BEGIN

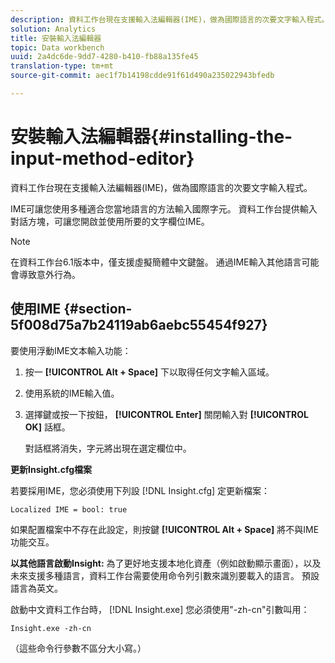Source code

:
 ```yaml
---
description: 資料工作台現在支援輸入法編輯器(IME)，做為國際語言的次要文字輸入程式。
solution: Analytics
title: 安裝輸入法編輯器
topic: Data workbench
uuid: 2a4dc6de-9dd7-4280-b410-fb88a135fe45
translation-type: tm+mt
source-git-commit: aec1f7b14198cdde91f61d490a235022943bfedb

---
```



# 安裝輸入法編輯器{#installing-the-input-method-editor}

資料工作台現在支援輸入法編輯器(IME)，做為國際語言的次要文字輸入程式。

IME可讓您使用多種適合您當地語言的方法輸入國際字元。 資料工作台提供輸入對話方塊，可讓您開啟並使用所要的文字欄位IME。

>[!NOTE]
>
>在資料工作台6.1版本中，僅支援虛擬簡體中文鍵盤。 通過IME輸入其他語言可能會導致意外行為。

## 使用IME {#section-5f008d75a7b24119ab6aebc55454f927}

要使用浮動IME文本輸入功能：

1. 按一 **[!UICONTROL Alt + Space]** 下以取得任何文字輸入區域。
1. 使用系統的IME輸入值。
1. 選擇鍵或按一下按鈕， **[!UICONTROL Enter]** 關閉輸入對 **[!UICONTROL OK]** 話框。

   對話框將消失，字元將出現在選定欄位中。

**更新Insight.cfg檔案**

若要採用IME，您必須使用下列設 [!DNL Insight.cfg] 定更新檔案：

```
Localized IME = bool: true
```

如果配置檔案中不存在此設定，則按鍵 **[!UICONTROL Alt + Space]** 將不與IME功能交互。

**以其他語言啟動Insight:** 為了更好地支援本地化資產（例如啟動顯示畫面），以及未來支援多種語言，資料工作台需要使用命令列引數來識別要載入的語言。 預設語言為英文。

啟動中文資料工作台時， [!DNL Insight.exe] 您必須使用&quot;-zh-cn&quot;引數叫用：

```
Insight.exe -zh-cn
```

（這些命令行參數不區分大小寫。）
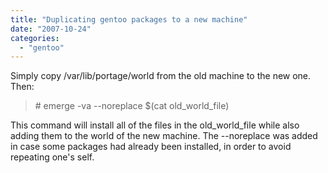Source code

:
 ```yaml
---
title: "Duplicating gentoo packages to a new machine"
date: "2007-10-24"
categories: 
  - "gentoo"
---
```


Simply copy /var/lib/portage/world from the old machine to the new one. Then:

> \# emerge -va --noreplace $(cat old\_world\_file)

This command will install all of the files in the old\_world\_file while also adding them to the world of the new machine. The --noreplace was added in case some packages had already been installed, in order to avoid repeating one's self.
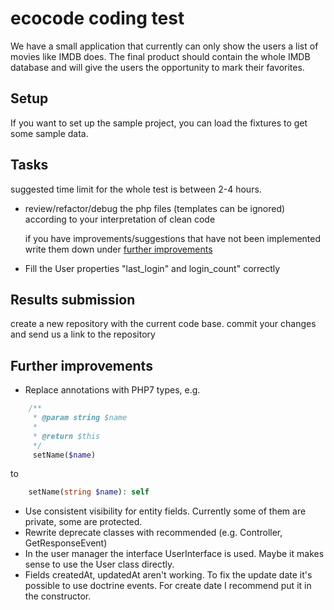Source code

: # ecocode coding test

We have a small application that currently can only show the users a list of movies like IMDB does. 
The final product should contain the whole IMDB database and will give the users the opportunity
to mark their favorites. 




## Setup
If you want to set up the sample project, you can load the fixtures to get some sample data.


## Tasks
suggested time limit for the whole test is between 2-4 hours.

- review/refactor/debug the php files (templates can be ignored) according to your interpretation of clean code
  
  if you have improvements/suggestions that have not been implemented write them down under 
  [further improvements](#markdown-header-further-improvements) 
- Fill the User properties "last_login" and login_count" correctly



## Results submission
create a new repository with the current code base. commit your changes and send us a link to the repository


## Further improvements
- Replace annotations with PHP7 types, e.g.
```php
    /**
     * @param string $name
     *
     * @return $this
     */
     setName($name)
```
to
```php
    setName(string $name): self
```
- Use consistent visibility for entity fields. Currently some of them are private, some are protected.
- Rewrite deprecate classes with recommended (e.g. Controller, GetResponseEvent)
- In the user manager the interface UserInterface is used. Maybe it makes sense to use the User class directly.
- Fields createdAt, updatedAt aren't working. To fix the update date it's possible to use doctrine events. For create date I recommend put it in the constructor.
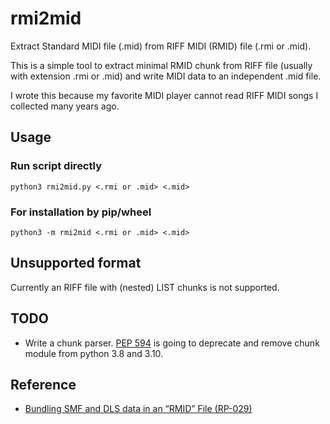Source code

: # rmi2mid

Extract Standard MIDI file (.mid) from RIFF MIDI (RMID) file (.rmi or .mid).

This is a simple tool to extract minimal RMID chunk from RIFF file (usually with extension .rmi or .mid) and write MIDI data to an independent .mid file.

I wrote this because my favorite MIDI player cannot read RIFF MIDI songs I collected many years ago.

## Usage

### Run script directly

```
python3 rmi2mid.py <.rmi or .mid> <.mid>
```

### For installation by pip/wheel

```
python3 -m rmi2mid <.rmi or .mid> <.mid>
```

## Unsupported format

Currently an RIFF file with (nested) LIST chunks is not supported.

## TODO

* Write a chunk parser. [PEP 594](https://www.python.org/dev/peps/pep-0594/) is going to deprecate and remove chunk module from python 3.8 and 3.10.

## Reference

* [Bundling SMF and DLS data in an “RMID” File (RP-029)](http://web.archive.org/web/20110610135604/http://www.midi.org/about-midi/rp29spec(rmid).pdf)
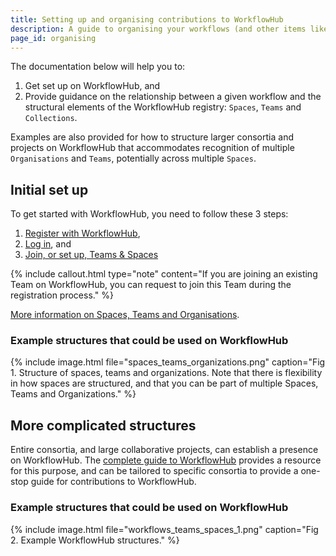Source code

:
 ```yaml
---
title: Setting up and organising contributions to WorkflowHub
description: A guide to organising your workflows (and other items like documents, SOPs, publications) that you may want to add to WorkflowHub.
page_id: organising
---
```


The documentation below will help you to:

1. Get set up on WorkflowHub, and 
2. Provide guidance on the relationship between a given workflow and the structural elements of the WorkflowHub registry: `Spaces`, `Teams` and `Collections`.

Examples are also provided for how to structure larger consortia and projects on WorkflowHub that accommodates recognition of multiple `Organisations` and `Teams`, potentially across multiple `Spaces`.


## Initial set up

To get started with WorkflowHub, you need to follow these 3 steps:

1. [Register with WorkflowHub](https://workflowhub.eu/signup),
2. [Log in](https://workflowhub.eu/login), and
3. [Join, or set up, Teams & Spaces](docs/join-create-teams-spaces)

{% include callout.html type="note" content="If you are joining an existing Team on WorkflowHub, you can request to join this Team during the registration process." %}

[More information on Spaces, Teams and Organisations](https://about.workflowhub.eu/docs/space-team-organisation/).


### Example structures that could be used on WorkflowHub

{% include image.html file="spaces_teams_organizations.png" caption="Fig 1. Structure of spaces, teams and organizations. Note that there is flexibility in how spaces are structured, and that you can be part of multiple Spaces, Teams and Organizations." %}


## More complicated structures

Entire consortia, and large collaborative projects, can establish a presence on WorkflowHub. The [complete guide to WorkflowHub](/docs/guide-to-using-workflowhub.md) provides a resource for this purpose, and can be tailored to specific consortia to provide a one-stop guide for contributions to WorkflowHub.

### Example structures that could be used on WorkflowHub

{% include image.html file="workflows_teams_spaces_1.png" caption="Fig 2. Example WorkflowHub structures." %}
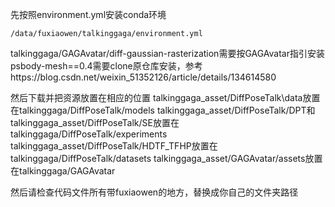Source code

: 先按照environment.yml安装conda环境
```
/data/fuxiaowen/talkinggaga/environment.yml
```
talkinggaga/GAGAvatar/diff-gaussian-rasterization需要按GAGAvatar指引安装
psbody-mesh==0.4需要clone原仓库安装，参考https://blog.csdn.net/weixin_51352126/article/details/134614580

然后下载并把资源放置在相应的位置
talkinggaga_asset/DiffPoseTalk\data放置在talkinggaga/DiffPoseTalk/models
talkinggaga_asset/DiffPoseTalk/DPT和talkinggaga_asset/DiffPoseTalk/SE放置在talkinggaga/DiffPoseTalk/experiments
talkinggaga_asset/DiffPoseTalk/HDTF_TFHP放置在talkinggaga/DiffPoseTalk/datasets
talkinggaga_asset/GAGAvatar/assets放置在talkinggaga/GAGAvatar

然后请检查代码文件所有带fuxiaowen的地方，替换成你自己的文件夹路径

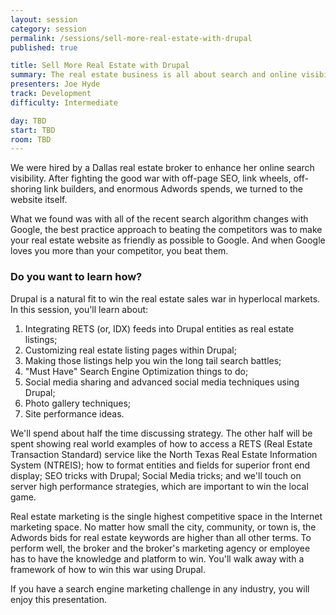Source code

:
 ```yaml
---
layout: session
category: session
permalink: /sessions/sell-more-real-estate-with-drupal
published: true

title: Sell More Real Estate with Drupal
summary: The real estate business is all about search and online visibility. Learn how to leverage Drupal to win more leads and sales.
presenters: Joe Hyde
track: Development
difficulty: Intermediate

day: TBD
start: TBD
room: TBD
---
```


We were hired by a Dallas real estate broker to enhance her online search visibility. After fighting the good war with off-page SEO, link wheels, off-shoring link builders, and enormous Adwords spends, we turned to the website itself.

What we found was with all of the recent search algorithm changes with Google, the best practice approach to beating the competitors was to make your real estate website as friendly as possible to Google. And when Google loves you more than your competitor, you beat them.

### Do you want to learn how?

Drupal is a natural fit to win the real estate sales war in hyperlocal markets. In this session, you'll learn about:

1. Integrating RETS (or, IDX) feeds into Drupal entities as real estate listings;
2. Customizing real estate listing pages within Drupal;
3. Making those listings help you win the long tail search battles;
4. "Must Have" Search Engine Optimization things to do;
5. Social media sharing and advanced social media techniques using Drupal;
6. Photo gallery techniques;
7. Site performance ideas.

We'll spend about half the time discussing strategy. The other half will be spent showing real world examples of how to access a RETS (Real Estate Transaction Standard) service like the North Texas Real Estate Information System (NTREIS); how to format entities and fields for superior front end display; SEO tricks with Drupal; Social Media tricks; and we'll touch on server high performance strategies, which are important to win the local game.

Real estate marketing is the single highest competitive space in the Internet marketing space. No matter how small the city, community, or town is, the Adwords bids for real estate keywords are higher than all other terms. To perform well, the broker and the broker's marketing agency or employee has to have the knowledge and platform to win. You'll walk away with a framework of how to win this war using Drupal.

If you have a search engine marketing challenge in any industry, you will enjoy this presentation.
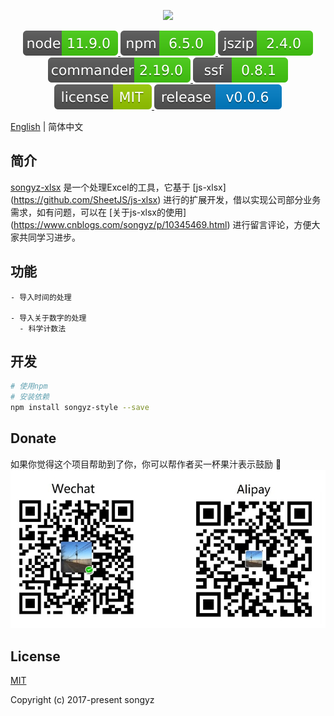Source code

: <p align="center">
  <img width="320" src="https://avatars1.githubusercontent.com/u/32382526?s=460&v=4">
</p>

<p align="center">
  <a href="https://github.com/topics/node">
    <img src="./dist/svg/node.svg" alt="node">
  </a>
  <a href="https://github.com/topics/npm">
    <img src="./dist/svg/npm.svg" alt="npm">
  </a>
  <a href="https://stuk.github.io/jszip">
    <img src="./dist/svg/jszip.svg" alt="jszip">
  </a>
  <a href="https://github.com/commander-rb/commander">
    <img src="./dist/svg/commander.svg" alt="commander">
  </a>
  <a href="https://github.com/commander-rb/ssf">
    <img src="./dist/svg/ssf.svg" alt="ssf">
  </a>
  <a href="./dist/LICENSE">
    <img src="./dist/svg/license.svg" alt="license">
  </a>
  <a href="https://github.com/songyz0310/songyz-xlsx/tree/develop">
    <img src="./dist/svg/release.svg" alt="GitHub release">
  </a>
  
</p>

[English](./README.md) | 简体中文

## 简介

[songyz-xlsx](https://github.com/songyz0310/songyz-xlsx) 是一个处理Excel的工具，它基于 [js-xlsx] (https://github.com/SheetJS/js-xlsx) 进行的扩展开发，借以实现公司部分业务需求，如有问题，可以在 [关于js-xlsx的使用] (https://www.cnblogs.com/songyz/p/10345469.html) 进行留言评论，方便大家共同学习进步。

## 功能

```
- 导入时间的处理

- 导入关于数字的处理
  - 科学计数法

```

## 开发

```bash
# 使用npm
# 安装依赖
npm install songyz-style --save

```

## Donate

如果你觉得这个项目帮助到了你，你可以帮作者买一杯果汁表示鼓励 :tropical_drink:
![donate](./dist/svg/pay.jpg)


## License

[MIT](./dist/LICENSE)

Copyright (c) 2017-present songyz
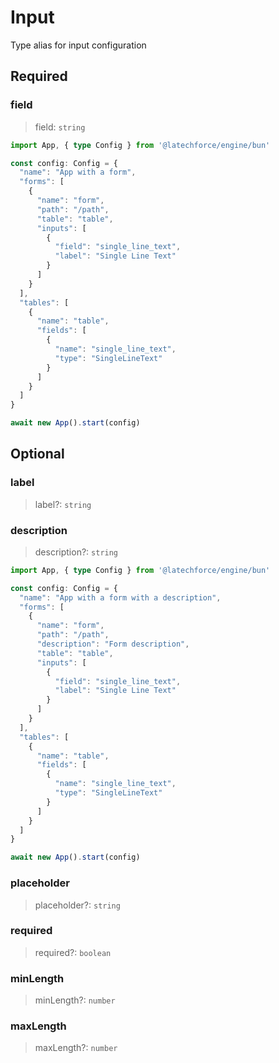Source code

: # Input

Type alias for input configuration

## Required

### field

>field: `string`

```ts
import App, { type Config } from '@latechforce/engine/bun'

const config: Config = {
  "name": "App with a form",
  "forms": [
    {
      "name": "form",
      "path": "/path",
      "table": "table",
      "inputs": [
        {
          "field": "single_line_text",
          "label": "Single Line Text"
        }
      ]
    }
  ],
  "tables": [
    {
      "name": "table",
      "fields": [
        {
          "name": "single_line_text",
          "type": "SingleLineText"
        }
      ]
    }
  ]
}

await new App().start(config)
```
## Optional

### label

>label?: `string`

### description

>description?: `string`

```ts
import App, { type Config } from '@latechforce/engine/bun'

const config: Config = {
  "name": "App with a form with a description",
  "forms": [
    {
      "name": "form",
      "path": "/path",
      "description": "Form description",
      "table": "table",
      "inputs": [
        {
          "field": "single_line_text",
          "label": "Single Line Text"
        }
      ]
    }
  ],
  "tables": [
    {
      "name": "table",
      "fields": [
        {
          "name": "single_line_text",
          "type": "SingleLineText"
        }
      ]
    }
  ]
}

await new App().start(config)
```
### placeholder

>placeholder?: `string`

### required

>required?: `boolean`

### minLength

>minLength?: `number`

### maxLength

>maxLength?: `number`

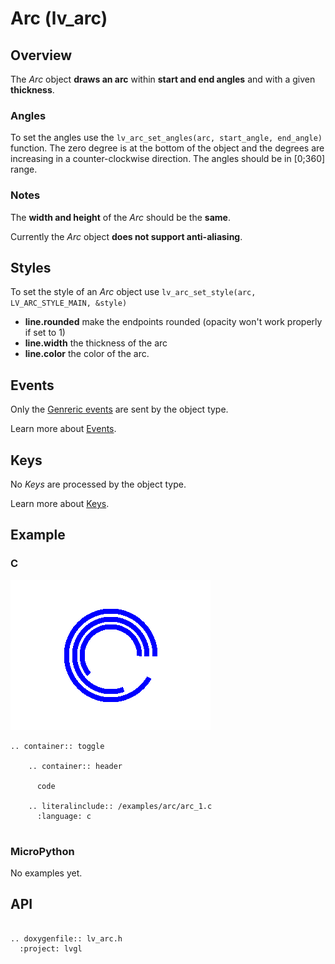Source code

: # Arc (lv_arc)

## Overview

The *Arc* object **draws an arc** within **start and end angles** and with a given **thickness**.

### Angles

To set the angles use the `lv_arc_set_angles(arc, start_angle, end_angle)` function. The zero degree is at the bottom of the object and the degrees are increasing in a counter-clockwise direction. 
The angles should be in [0;360] range.

### Notes
The **width and height** of the *Arc* should be the **same**.

Currently the *Arc* object **does not support anti-aliasing**.

## Styles
To set the style of an *Arc* object use `lv_arc_set_style(arc, LV_ARC_STYLE_MAIN, &style)`

- **line.rounded** make the endpoints rounded (opacity won't work properly if set to 1)
- **line.width** the thickness of the arc
- **line.color** the color of the arc.

## Events
Only the [Genreric events](/overview/event.html#generic-events) are sent by the object type.

Learn more about [Events](/overview/event).

## Keys
No *Keys* are processed by the object type.

Learn more about [Keys](/overview/indev).
  

## Example

### C

![](/examples/arc/arc_1.png "Arc in LittlevGL")


```eval_rst
.. container:: toggle

    .. container:: header
    
      code

    .. literalinclude:: /examples/arc/arc_1.c
      :language: c
 
```

### MicroPython
No examples yet.

## API 

```eval_rst

.. doxygenfile:: lv_arc.h
  :project: lvgl
        
```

END

**YOUR ASSIGNMENT**. Where a line in the records above contains the string "width", copy that line.

**RESULT OF THIS EXERCISE**.
  <img width="320" src="https://avatars1.githubusercontent.com/u/32382526?s=460&v=4">
The **width and height** of the *Arc* should be the **same**.
- **line.width** the thickness of the arc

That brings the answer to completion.